Rien ne sert de courir, il faut partir
Nous nous attendions à ce que les gens tournent le plus rapidement possible le dos à cette violence dévoreuse de terres - mais c’est le contraire qui s’est produit : les personnes concernées restent étonnamment fidèles au fleuve. Même ceux qui ont déjà perdu leur maison à plusieurs reprises veulent généralement rester dans leur village à tout prix. Pour beaucoup, déménager n’est qu’une option de dernier recours.Les raisons sont multiples. Certains ont encore un lopin de terre à cultiver à proximité. D’autres sont retenus par des liens sociaux comme la famille et les amis. Ce qui m’a le plus impressionné, c’est l’optimisme et la serviabilité des gens. Même si le sol s’érode sous leurs pieds, ils aident à reconstruire la maison du voisin, qui se trouve encore plus près du précipice, à quelques mètres à l’intérieur des terres.
"Les victimes du climat ne fuient guère au-delà des frontières nationales. Au contraire, le changement climatique accentue les inégalités économiques déjà existantes, qui sont le véritable moteur des schémas de migration internationale".

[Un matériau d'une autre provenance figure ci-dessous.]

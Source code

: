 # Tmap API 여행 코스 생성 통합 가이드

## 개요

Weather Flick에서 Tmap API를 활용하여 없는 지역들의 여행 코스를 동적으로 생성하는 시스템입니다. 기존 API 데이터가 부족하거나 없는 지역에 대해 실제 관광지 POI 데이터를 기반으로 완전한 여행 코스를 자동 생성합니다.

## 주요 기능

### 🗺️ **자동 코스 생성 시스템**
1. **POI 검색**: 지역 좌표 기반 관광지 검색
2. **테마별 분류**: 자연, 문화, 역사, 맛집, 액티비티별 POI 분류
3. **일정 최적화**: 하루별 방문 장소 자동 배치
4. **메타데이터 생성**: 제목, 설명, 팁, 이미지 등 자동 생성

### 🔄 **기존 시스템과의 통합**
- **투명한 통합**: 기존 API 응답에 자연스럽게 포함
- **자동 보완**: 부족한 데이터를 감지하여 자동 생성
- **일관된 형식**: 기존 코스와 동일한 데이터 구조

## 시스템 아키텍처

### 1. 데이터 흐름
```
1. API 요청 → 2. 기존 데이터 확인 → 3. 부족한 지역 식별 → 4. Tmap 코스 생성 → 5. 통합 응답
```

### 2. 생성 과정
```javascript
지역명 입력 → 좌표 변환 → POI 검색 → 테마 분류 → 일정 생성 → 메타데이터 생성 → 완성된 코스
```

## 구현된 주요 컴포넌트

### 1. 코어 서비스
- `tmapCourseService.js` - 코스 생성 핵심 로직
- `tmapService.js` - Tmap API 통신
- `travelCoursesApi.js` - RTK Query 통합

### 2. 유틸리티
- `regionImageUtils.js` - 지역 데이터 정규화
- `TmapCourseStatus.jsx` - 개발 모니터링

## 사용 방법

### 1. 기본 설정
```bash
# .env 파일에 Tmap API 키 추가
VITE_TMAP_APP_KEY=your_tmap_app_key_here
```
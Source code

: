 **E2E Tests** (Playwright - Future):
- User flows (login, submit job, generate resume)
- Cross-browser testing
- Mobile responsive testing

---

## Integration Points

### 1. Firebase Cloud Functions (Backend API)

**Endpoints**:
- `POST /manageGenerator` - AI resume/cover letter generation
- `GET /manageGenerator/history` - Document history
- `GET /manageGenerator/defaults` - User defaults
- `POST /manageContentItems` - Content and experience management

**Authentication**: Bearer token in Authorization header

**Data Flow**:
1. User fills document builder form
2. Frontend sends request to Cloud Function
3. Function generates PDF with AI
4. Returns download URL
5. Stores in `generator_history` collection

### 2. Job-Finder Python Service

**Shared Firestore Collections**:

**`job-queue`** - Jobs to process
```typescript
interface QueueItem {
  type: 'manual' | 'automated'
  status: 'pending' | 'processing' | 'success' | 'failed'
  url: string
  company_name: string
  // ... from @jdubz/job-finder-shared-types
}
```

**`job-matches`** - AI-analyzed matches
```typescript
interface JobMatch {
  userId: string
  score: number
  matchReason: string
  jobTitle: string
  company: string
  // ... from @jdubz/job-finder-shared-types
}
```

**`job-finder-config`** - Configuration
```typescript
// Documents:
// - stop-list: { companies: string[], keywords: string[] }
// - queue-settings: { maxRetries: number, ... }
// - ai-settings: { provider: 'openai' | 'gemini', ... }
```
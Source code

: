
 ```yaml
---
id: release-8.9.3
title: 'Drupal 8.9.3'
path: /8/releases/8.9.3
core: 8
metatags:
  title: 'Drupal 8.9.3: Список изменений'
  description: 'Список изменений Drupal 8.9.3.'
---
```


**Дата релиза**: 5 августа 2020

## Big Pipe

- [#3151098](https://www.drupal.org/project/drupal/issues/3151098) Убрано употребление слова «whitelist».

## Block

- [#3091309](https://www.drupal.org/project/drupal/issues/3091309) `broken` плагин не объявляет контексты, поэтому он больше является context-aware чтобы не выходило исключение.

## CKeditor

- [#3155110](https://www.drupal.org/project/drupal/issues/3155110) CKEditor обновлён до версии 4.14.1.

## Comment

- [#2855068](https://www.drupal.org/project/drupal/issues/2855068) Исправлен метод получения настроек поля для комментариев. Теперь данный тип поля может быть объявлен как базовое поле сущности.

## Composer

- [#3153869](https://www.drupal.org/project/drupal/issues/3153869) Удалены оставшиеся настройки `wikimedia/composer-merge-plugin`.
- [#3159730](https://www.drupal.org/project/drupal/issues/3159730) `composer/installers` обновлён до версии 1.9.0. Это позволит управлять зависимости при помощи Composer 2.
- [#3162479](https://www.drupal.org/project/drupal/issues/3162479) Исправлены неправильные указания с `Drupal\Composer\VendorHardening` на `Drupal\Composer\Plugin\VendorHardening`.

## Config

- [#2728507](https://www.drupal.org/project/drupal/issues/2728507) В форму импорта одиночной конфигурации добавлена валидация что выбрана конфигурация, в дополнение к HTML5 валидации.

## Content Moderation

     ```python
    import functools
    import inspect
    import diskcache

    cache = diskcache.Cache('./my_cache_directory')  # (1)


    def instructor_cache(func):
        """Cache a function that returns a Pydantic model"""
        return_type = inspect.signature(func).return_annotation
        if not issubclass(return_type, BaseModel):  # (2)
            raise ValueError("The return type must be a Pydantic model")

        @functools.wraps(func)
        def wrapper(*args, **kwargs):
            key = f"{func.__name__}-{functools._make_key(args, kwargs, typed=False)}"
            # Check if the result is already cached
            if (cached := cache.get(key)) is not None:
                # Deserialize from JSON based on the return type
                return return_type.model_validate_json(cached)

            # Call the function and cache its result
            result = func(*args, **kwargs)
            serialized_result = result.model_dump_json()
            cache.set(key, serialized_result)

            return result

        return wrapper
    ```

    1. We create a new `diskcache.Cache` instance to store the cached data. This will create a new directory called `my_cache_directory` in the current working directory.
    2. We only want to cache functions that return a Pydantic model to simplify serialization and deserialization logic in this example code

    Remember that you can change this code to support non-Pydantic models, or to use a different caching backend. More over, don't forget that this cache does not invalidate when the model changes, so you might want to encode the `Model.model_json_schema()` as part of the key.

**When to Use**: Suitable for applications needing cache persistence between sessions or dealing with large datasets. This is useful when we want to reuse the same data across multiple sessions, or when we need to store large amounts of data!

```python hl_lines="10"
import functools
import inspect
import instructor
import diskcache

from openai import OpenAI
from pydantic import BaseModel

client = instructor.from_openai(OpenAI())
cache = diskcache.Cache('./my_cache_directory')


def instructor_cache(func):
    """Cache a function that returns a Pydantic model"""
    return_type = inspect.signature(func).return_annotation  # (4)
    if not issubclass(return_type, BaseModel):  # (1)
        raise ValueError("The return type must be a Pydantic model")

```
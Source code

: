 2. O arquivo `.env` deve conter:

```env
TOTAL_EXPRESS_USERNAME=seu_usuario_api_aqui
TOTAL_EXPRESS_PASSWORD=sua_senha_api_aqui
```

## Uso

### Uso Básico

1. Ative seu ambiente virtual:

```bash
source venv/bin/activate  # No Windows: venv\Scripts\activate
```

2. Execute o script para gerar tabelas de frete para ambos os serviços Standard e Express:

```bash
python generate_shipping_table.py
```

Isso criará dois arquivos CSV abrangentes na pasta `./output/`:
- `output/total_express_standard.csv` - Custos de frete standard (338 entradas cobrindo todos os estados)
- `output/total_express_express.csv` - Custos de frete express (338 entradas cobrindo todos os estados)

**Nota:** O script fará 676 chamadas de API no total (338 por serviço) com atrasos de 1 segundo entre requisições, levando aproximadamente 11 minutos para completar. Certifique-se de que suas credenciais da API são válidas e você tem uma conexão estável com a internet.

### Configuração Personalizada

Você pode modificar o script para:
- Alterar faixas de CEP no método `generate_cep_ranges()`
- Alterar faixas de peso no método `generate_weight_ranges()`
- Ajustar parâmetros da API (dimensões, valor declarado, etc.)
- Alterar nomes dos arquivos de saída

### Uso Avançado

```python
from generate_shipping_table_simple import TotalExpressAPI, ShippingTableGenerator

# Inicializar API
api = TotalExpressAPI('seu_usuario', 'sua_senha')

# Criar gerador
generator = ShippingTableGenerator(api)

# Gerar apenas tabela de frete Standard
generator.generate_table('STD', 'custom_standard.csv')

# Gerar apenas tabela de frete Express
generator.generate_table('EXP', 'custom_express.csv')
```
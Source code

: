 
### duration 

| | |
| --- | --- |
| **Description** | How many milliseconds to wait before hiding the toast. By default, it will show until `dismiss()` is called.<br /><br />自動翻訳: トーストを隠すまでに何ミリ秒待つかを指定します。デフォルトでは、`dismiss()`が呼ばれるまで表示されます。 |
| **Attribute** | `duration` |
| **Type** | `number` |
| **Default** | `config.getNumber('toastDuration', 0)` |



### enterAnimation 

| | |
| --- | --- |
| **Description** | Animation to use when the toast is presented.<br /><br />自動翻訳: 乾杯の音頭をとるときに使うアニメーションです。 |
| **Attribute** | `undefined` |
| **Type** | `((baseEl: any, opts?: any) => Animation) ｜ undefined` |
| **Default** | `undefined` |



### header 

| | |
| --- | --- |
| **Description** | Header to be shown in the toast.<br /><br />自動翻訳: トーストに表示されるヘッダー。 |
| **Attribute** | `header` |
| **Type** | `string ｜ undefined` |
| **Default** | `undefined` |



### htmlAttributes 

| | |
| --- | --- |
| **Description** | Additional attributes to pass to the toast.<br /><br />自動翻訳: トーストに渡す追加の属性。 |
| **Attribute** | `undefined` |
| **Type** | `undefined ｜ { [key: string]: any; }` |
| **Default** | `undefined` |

Nos résultats confirment ce que d’autres études avaient déjà suggéré : parmi toutes les personnes qui ont dû quitter leur village à cause de l’érosion, la plupart ne se sont déplacées que de quelques kilomètres. Certains se sont rendus à Dhaka, la capitale. Mais très peu ont quitté le Bangladesh. Leur principale motivation n’était pas le changement climatique, mais l’espoir de trouver un meilleur emploi à l’étranger.
Nous avons documenté notre recherche sur la migration liée au climat au Bangladesh dans une vidéo. La semaine dernière, j’ai présenté la vidéo ainsi que les résultats à la Conférence mondiale sur le climat en Azerbaïdjan.
Mon message aux délégations : La migration climatique n’est pas un scénario d’avenir lointain, mais déjà une réalité amère pour des millions de personnes. Ces dernières ne franchissent toutefois pas les frontières nationales pour se réfugier dans d’autres pays.
Un regard éclairé sur la migration climatique
De mon point de vue, notre débat social sur la migration climatique est triplement erroné : Elle est factuellement fausse, politiquement dangereuse et moralement condamnable. Ainsi, la "vague de migration climatique" dont on parle tant ne repose que sur des bases minces. Les rapports des médias à ce sujet se basent généralement sur des études douteuses qui extrapolent simplement toutes les personnes potentiellement affectées par le climat dans une région pour en faire des réfugiés climatiques internationaux, mais qui négligent les migrations internes et "rester et s’adapter".De tels pronostics exagérés sont utilisés abusivement par les forces populistes en Europe et aux Etats-Unis pour attiser de manière ciblée les craintes d’une migration de masse et pour créer une ambiance contre les migrants.
Enfin, le leader mondial méconnaît sa responsabilité lorsqu’il désigne le changement climatique comme la principale cause de la migration vers l’Europe et les États-Unis.
Les gens migrent depuis toujours pour trouver de meilleures conditions de vie ailleurs, et pas seulement depuis le changement climatique. Mais ce dernier accentue les inégalités économiques existantes, qui sont le véritable moteur des schémas de migration internationale.
Ainsi, ceux qui s’inquiètent sérieusement de l’augmentation de la migration vers l’Europe devraient avant tout s’attaquer à la réduction de ces inégalités. Cela servirait aussi au mieux les populations locales.